Goodman Group, one of the world's largest logistics operators, expects to see revenues from offshore increase to 60 per cent of the group's total, helped by rapid investments in China, Hong Kong and Japan.
'We've got 50 per cent of revenues coming from offshore. That is 50 per cent from Australia and 50 per cent from the rest of the world,' Greg Goodman, chief executive of the Australian-based group, said.
'That will increase to 60 per cent very quickly. Of that, Asia will make up 30 per cent. We see China as a strong growth engine to us over the next three to four years.'
Despite some global economies slowing, Goodman said China was still going quite well. 'There is an under-supply of high-quality logistic space in China,' he said.
Goodman has predicted that its investment in China would reach about A$3 billion (HK$24.7 billion) in five years. Assets under management in mainland China have an investment value of US$300 million. They include four logistics centres in Shanghai held through the Goodman China Logistics Holding fund, an 80-20 joint venture with Canadian pension fund CPPIB. It also has its first development in Chengdu which is expected to begin operations this year.Its current developments on the mainland are capable of delivering more than 500,000 square metres, according to the company.
Goodman's driver of expansion relies on fast-growing domestic consumption, which is supported by the growing middle class and urbanisation.
'Logistics is going very well. We rely on domestic consumption,' Philip Pearce, managing director of Goodman's Greater China division, said.

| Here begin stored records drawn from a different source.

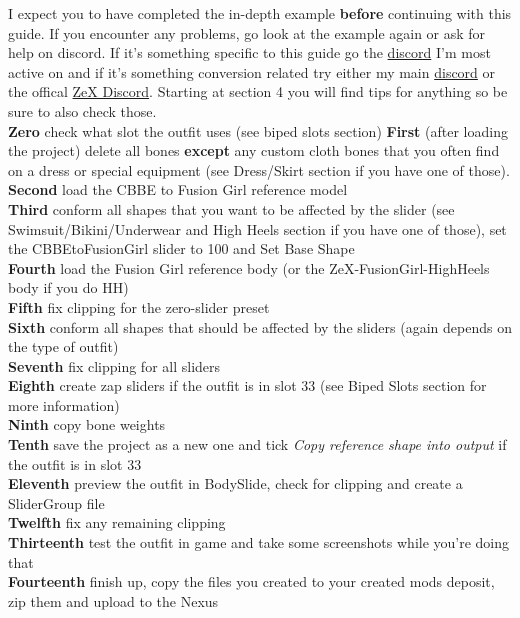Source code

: I expect you to have completed the in-depth example \textbf{before} continuing with this guide. 
If you encounter any problems, go look at the example again or ask for help on discord. If it's something specific to this guide 
go the \href{https://discord.gg/JakcQPN}{discord} I'm most active on and if it's something conversion related try either my main 
\href{https://discord.gg/JakcQPN}{discord} or the offical \href{https://discord.gg/PNqYQpG}{ZeX Discord}. 
Starting at section 4 you will find tips for anything so be sure to also check those.\\
\textbf{Zero} check what slot the outfit uses (see biped slots section)
\textbf{First} (after loading the project) delete all bones \textbf{except} any custom cloth bones that you often find on a 
dress or special equipment (see Dress/Skirt section if you have one of those).\\
\textbf{Second} load the CBBE to Fusion Girl reference model\\
\textbf{Third} conform all shapes that you want to be affected by the slider (see Swimsuit/Bikini/Underwear and High Heels section if you have one of those),
set the CBBEtoFusionGirl slider to 100 and Set Base Shape\\
\textbf{Fourth} load the Fusion Girl reference body (or the ZeX-FusionGirl-HighHeels body if you do HH)\\
\textbf{Fifth} fix clipping for the zero-slider preset\\
\textbf{Sixth} conform all shapes that should be affected by the sliders (again depends on the type of outfit)\\
\textbf{Seventh} fix clipping for all sliders\\
\textbf{Eighth} create zap sliders if the outfit is in slot 33 (see Biped Slots section for more information)\\
\textbf{Ninth} copy bone weights\\
\textbf{Tenth} save the project as a new one and tick \textit{Copy reference shape into output} if the outfit is in slot 33\\
\textbf{Eleventh} preview the outfit in BodySlide, check for clipping and create a SliderGroup file\\
\textbf{Twelfth} fix any remaining clipping\\
\textbf{Thirteenth} test the outfit in game and take some screenshots while you're doing that\\
\textbf{Fourteenth} finish up, copy the files you created to your created mods deposit, zip them and upload to the Nexus\\
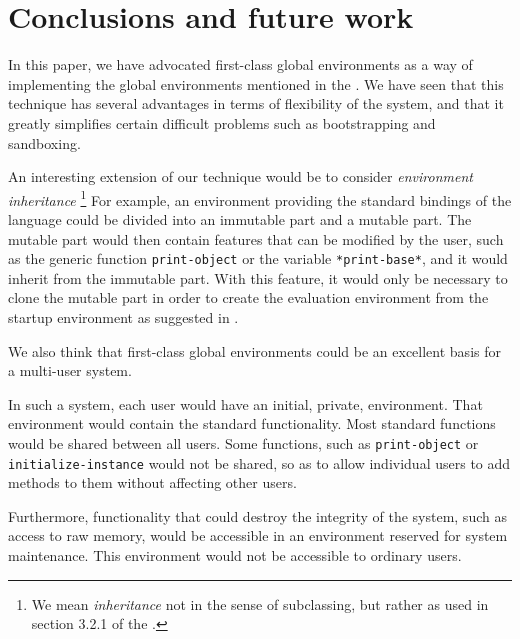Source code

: \section{Conclusions and future work}

In this paper, we have advocated first-class global environments as a
way of implementing the global environments mentioned in the \hs{}.
We have seen that this technique has several advantages in terms of
flexibility of the system, and that it greatly simplifies certain
difficult problems such as bootstrapping and sandboxing.

An interesting extension of our technique would be to consider
\emph{environment inheritance}%
\footnote{We mean \emph{inheritance} not in the sense of subclassing,
  but rather as used in section 3.2.1 of the \hs{}.}
For example, an environment providing the standard bindings of the
\commonlisp{} language could be divided into an immutable part and a
mutable part.  The mutable part would then contain features that can
be modified by the user, such as the generic function
\texttt{print-object} or the variable \texttt{*print-base*}, and it
would inherit from the immutable part.  With this feature, it would
only be necessary to clone the mutable part in order to create the
evaluation environment from the startup environment as suggested in
.

We also think that first-class global environments could be an
excellent basis for a multi-user \commonlisp{} system.

In such a system, each user would have an initial, private,
environment.  That environment would contain the standard
\commonlisp{} functionality.  Most standard \commonlisp{} functions
would be shared between all users.  Some functions, such as
\texttt{print-object} or \texttt{initialize-instance} would not be
shared, so as to allow individual users to add methods to them without
affecting other users.

Furthermore, functionality that could destroy the integrity of the
system, such as access to raw memory, would be accessible in an
environment reserved for system maintenance.  This environment would
not be accessible to ordinary users.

Commenting on its partner China Investment Corporation (CIC), Goodman said the mainland's sovereign wealth fund had improved credibility of its mainland expansion.
'It gives us more of a national feel when you are in China,' he said.
CIC committed a US$409 million hybrid securities investment in the company in 2009. That will allow CIC's holding in Goodman to reach 18.2 per cent, when converted.
Goodman's main assets in the region are also in Hong Kong, where an unlisted fund invests in logistics and warehouse properties. The fund has 13 properties and one development project, worth about HK$9.5 billion.
Commenting on the global slowdown, Goodman said the competitive environment would provide opportunities for bigger players to increase market share.